Top of Records for the exercise

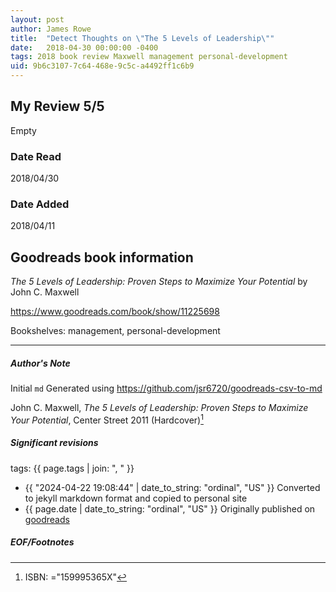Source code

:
 ```yaml
---
layout: post
author: James Rowe
title:  "Detect Thoughts on \"The 5 Levels of Leadership\""
date:   2018-04-30 00:00:00 -0400
tags: 2018 book review Maxwell management personal-development
uid: 9b6c3107-7c64-468e-9c5c-a4492ff1c6b9
---
```


<!-- highly dependent on how you personally use jekyll templates, and how you want this to show up -->
<!-- escape any jekyll keys with double brackets -->

## My Review 5/5

Empty

### Date Read
2018/04/30

### Date Added
2018/04/11

## Goodreads book information

*The 5 Levels of Leadership: Proven Steps to Maximize Your Potential* by John C. Maxwell

https://www.goodreads.com/book/show/11225698

Bookshelves: management, personal-development

---

##### Author's Note

Initial `md` Generated using https://github.com/jsr6720/goodreads-csv-to-md

John C. Maxwell, *The 5 Levels of Leadership: Proven Steps to Maximize Your Potential*,  Center Street 2011 (Hardcover)[^1]

##### Significant revisions

tags: {{ page.tags | join: ", " }} <!-- todo move this somewhere -->

- {{ "2024-04-22 19:08:44" | date_to_string: "ordinal", "US" }} Converted to jekyll markdown format and copied to personal site
- {{ page.date | date_to_string: "ordinal", "US" }} Originally published on [goodreads](https://www.goodreads.com)

##### EOF/Footnotes

[^1]: ISBN: ="159995365X"
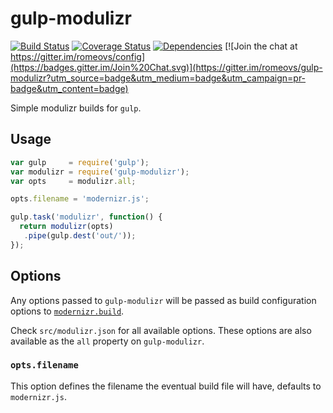 # gulp-modulizr

[![Build Status](https://travis-ci.org/romeovs/gulp-modulizr.svg)](https://travis-ci.org/romeovs/gulp-modulizr)
[![Coverage Status](https://coveralls.io/repos/romeovs/gulp-modulizr/badge.svg?branch=master)](https://coveralls.io/r/romeovs/gulp-modulizr?branch=master)
[![Dependencies](https://david-dm.org/romeovs/gulp-modulizr.svg)](https://david-dm.org/romeovs/gulp-modulizr)
[![Join the chat at https://gitter.im/romeovs/config](https://badges.gitter.im/Join%20Chat.svg)](https://gitter.im/romeovs/gulp-modulizr?utm_source=badge&utm_medium=badge&utm_campaign=pr-badge&utm_content=badge)

Simple modulizr builds for `gulp`.

## Usage
```js
var gulp     = require('gulp');
var modulizr = require('gulp-modulizr');
var opts     = modulizr.all;

opts.filename = 'modernizr.js';

gulp.task('modulizr', function() {
  return modulizr(opts)
   .pipe(gulp.dest('out/'));
});
```

## Options
Any options passed to `gulp-modulizr` will be passed
as build configuration options to
[`modernizr.build`](https://github.com/Modernizr/Modernizr#building).

Check `src/modulizr.json` for all available options.  These options
are also available as the `all` property on `gulp-modulizr`.

### `opts.filename`
This option defines the filename the eventual build file will have,
defaults to `modernizr.js`.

Bottom of Records for the exercise

● Exercise description:
Return, exactly as they stand, the lines from the opening line of the listing through the line with "##### Significant revisions", both ends counted, and no pictures.

● Your response:
Source code

:
 ```yaml
---
layout: post
author: James Rowe
title:  "Detect Thoughts on \"The 5 Levels of Leadership\""
date:   2018-04-30 00:00:00 -0400
tags: 2018 book review Maxwell management personal-development
uid: 9b6c3107-7c64-468e-9c5c-a4492ff1c6b9
---
```


<!-- highly dependent on how you personally use jekyll templates, and how you want this to show up -->
<!-- escape any jekyll keys with double brackets -->

## My Review 5/5

Empty

### Date Read
2018/04/30

### Date Added
2018/04/11

## Goodreads book information

*The 5 Levels of Leadership: Proven Steps to Maximize Your Potential* by John C. Maxwell

https://www.goodreads.com/book/show/11225698

Bookshelves: management, personal-development

---

##### Author's Note

Initial `md` Generated using https://github.com/jsr6720/goodreads-csv-to-md

John C. Maxwell, *The 5 Levels of Leadership: Proven Steps to Maximize Your Potential*,  Center Street 2011 (Hardcover)[^1]

##### Significant revisions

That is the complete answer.